A new approach to preventing graft-versus-host disease (GVHD) after stem cell transplants while retaining the transplants’ positive effects on fighting leukemia and lymphoma is suggested by research from an international team of researchers. The approach has potential as a curative therapy for certain hematologic malignancies.
Allogeneic hematopoietic cell transplantation (HCT) is a curative therapy for cancers of the blood and lymph system. Unfortunately, graft-versus-host disease (GVHD) is a common adverse effect of the treatment. Researchers at City of Hope, Mayo Clinic, Fred Hutchinson Cancer Research Center, and 3 Chinese medical schools reported that temporary in vivo depletion of donor T cells (CD4+) soon after infusion of donor stem cell transplants prevented GVHD while preserving strong graft-versus-leukemia (GVL) effects.

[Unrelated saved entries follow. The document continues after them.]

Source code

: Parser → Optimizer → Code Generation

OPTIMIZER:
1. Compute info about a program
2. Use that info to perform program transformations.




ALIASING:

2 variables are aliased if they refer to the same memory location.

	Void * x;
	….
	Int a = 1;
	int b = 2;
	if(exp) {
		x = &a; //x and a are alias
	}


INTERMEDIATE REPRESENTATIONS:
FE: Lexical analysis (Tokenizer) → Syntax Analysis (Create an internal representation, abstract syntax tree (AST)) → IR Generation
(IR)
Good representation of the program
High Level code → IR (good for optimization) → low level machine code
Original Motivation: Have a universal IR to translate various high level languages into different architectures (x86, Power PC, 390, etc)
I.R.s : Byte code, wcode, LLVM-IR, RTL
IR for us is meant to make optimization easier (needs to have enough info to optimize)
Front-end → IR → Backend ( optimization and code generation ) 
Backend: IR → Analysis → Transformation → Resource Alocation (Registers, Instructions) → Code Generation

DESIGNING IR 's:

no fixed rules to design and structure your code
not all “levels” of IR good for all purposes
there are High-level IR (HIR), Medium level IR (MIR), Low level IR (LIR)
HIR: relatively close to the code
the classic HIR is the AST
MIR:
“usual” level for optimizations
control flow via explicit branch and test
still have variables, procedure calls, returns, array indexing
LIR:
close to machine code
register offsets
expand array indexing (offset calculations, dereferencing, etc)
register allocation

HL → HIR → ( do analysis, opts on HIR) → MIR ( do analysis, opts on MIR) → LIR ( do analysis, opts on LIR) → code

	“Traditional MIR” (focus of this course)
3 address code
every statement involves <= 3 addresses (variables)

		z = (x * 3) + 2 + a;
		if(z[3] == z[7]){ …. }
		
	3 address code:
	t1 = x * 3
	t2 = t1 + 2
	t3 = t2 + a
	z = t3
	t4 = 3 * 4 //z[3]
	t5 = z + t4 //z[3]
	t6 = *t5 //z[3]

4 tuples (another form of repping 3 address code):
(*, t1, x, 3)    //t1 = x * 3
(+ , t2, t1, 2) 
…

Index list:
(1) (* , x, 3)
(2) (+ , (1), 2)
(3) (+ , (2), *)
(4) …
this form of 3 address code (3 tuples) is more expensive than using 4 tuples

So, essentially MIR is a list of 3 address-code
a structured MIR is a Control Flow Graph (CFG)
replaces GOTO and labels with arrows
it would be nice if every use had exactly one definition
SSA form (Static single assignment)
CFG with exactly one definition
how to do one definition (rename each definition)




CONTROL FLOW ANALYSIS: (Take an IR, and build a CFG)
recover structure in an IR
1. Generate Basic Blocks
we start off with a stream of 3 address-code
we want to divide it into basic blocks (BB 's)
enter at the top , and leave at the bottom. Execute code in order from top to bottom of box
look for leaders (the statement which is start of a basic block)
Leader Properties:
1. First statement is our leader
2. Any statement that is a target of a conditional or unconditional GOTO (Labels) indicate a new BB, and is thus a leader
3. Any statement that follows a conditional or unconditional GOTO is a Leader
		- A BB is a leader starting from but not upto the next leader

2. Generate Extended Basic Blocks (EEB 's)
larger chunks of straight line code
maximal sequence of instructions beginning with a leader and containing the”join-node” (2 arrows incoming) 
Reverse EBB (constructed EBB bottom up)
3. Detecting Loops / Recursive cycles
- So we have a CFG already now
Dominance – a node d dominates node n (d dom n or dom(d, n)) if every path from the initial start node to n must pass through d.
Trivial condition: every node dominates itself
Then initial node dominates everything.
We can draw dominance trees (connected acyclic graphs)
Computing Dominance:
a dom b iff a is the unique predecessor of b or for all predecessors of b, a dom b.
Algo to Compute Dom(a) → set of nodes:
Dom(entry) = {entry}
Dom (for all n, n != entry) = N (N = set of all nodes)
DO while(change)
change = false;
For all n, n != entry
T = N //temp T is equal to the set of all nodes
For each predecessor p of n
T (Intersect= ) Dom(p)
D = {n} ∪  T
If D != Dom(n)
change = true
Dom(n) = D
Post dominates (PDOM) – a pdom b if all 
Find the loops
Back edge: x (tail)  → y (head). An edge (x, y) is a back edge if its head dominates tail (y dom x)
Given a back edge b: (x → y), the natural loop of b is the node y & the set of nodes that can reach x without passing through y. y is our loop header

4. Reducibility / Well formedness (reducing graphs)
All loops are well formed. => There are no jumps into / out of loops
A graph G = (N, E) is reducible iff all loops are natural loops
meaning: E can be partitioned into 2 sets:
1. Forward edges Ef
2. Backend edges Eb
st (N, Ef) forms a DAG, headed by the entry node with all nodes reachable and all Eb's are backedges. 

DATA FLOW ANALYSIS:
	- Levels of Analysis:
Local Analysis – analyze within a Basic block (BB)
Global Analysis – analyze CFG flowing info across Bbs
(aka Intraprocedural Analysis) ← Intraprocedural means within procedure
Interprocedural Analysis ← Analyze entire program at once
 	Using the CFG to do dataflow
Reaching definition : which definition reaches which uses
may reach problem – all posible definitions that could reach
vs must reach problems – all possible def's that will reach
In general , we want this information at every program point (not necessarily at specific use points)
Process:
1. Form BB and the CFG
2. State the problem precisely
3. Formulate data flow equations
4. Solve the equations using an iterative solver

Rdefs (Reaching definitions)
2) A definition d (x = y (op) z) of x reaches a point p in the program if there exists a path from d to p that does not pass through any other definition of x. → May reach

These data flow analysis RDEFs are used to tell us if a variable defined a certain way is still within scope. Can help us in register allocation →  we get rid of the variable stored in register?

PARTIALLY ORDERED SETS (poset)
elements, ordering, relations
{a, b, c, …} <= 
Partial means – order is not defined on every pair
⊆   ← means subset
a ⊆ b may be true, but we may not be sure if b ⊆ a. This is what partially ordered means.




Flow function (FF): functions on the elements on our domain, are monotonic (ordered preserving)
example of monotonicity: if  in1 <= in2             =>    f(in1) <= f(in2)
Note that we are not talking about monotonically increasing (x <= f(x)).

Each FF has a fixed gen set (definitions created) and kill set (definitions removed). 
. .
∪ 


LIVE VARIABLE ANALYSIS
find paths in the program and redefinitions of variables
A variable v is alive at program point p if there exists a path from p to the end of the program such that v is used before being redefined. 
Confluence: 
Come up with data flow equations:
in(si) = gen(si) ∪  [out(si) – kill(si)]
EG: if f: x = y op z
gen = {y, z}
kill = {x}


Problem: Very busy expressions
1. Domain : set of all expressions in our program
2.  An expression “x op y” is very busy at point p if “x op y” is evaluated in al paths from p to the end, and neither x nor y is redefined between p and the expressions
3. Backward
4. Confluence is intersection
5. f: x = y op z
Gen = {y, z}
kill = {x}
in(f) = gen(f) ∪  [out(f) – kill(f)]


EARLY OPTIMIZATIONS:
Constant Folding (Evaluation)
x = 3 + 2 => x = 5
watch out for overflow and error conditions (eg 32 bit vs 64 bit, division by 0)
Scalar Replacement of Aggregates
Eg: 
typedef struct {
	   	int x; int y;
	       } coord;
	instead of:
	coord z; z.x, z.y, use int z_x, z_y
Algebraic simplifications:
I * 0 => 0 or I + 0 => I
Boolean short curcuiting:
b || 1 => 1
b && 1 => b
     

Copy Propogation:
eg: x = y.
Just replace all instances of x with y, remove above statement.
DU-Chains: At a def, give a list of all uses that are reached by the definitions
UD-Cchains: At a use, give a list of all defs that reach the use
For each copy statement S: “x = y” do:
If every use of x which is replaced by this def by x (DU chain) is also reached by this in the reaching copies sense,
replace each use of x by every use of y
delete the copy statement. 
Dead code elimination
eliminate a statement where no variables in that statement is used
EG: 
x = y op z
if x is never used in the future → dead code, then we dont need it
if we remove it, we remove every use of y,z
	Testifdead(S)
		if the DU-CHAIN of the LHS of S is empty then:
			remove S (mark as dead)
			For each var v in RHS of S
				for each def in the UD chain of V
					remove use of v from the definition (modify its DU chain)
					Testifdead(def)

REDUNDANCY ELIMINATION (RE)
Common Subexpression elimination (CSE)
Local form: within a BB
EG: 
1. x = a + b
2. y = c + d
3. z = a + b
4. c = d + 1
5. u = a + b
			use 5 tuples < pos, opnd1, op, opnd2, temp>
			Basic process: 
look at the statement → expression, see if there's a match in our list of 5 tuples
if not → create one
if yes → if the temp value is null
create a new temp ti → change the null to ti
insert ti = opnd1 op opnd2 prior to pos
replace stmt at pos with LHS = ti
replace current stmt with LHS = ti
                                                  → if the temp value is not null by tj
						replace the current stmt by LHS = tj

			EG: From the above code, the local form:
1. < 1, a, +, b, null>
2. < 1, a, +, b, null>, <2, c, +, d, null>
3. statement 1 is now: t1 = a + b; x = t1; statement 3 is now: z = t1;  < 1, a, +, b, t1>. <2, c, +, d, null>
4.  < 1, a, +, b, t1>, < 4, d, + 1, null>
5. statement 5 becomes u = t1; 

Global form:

The depletion of donor CD4+ T cells increased serum IFN-γ. However, it reduced IL-2 concentrations and this led to upregulation of programmed death ligand-1 (PD-L1) expression by recipient tissues and donor CD8+ T cells. In GVHD target tissues, the interactions of PD-L1 with PD-1 on donor CD8+ T cells led to anergy, exhaustion, and apoptosis, thus preventing GVHD.
The researchers report that a clinical trial is now in the works, and if validated, this type of regimen has the potential to promote widespread application of allogenic HCT as a curative therapy for some hematologic malignancies.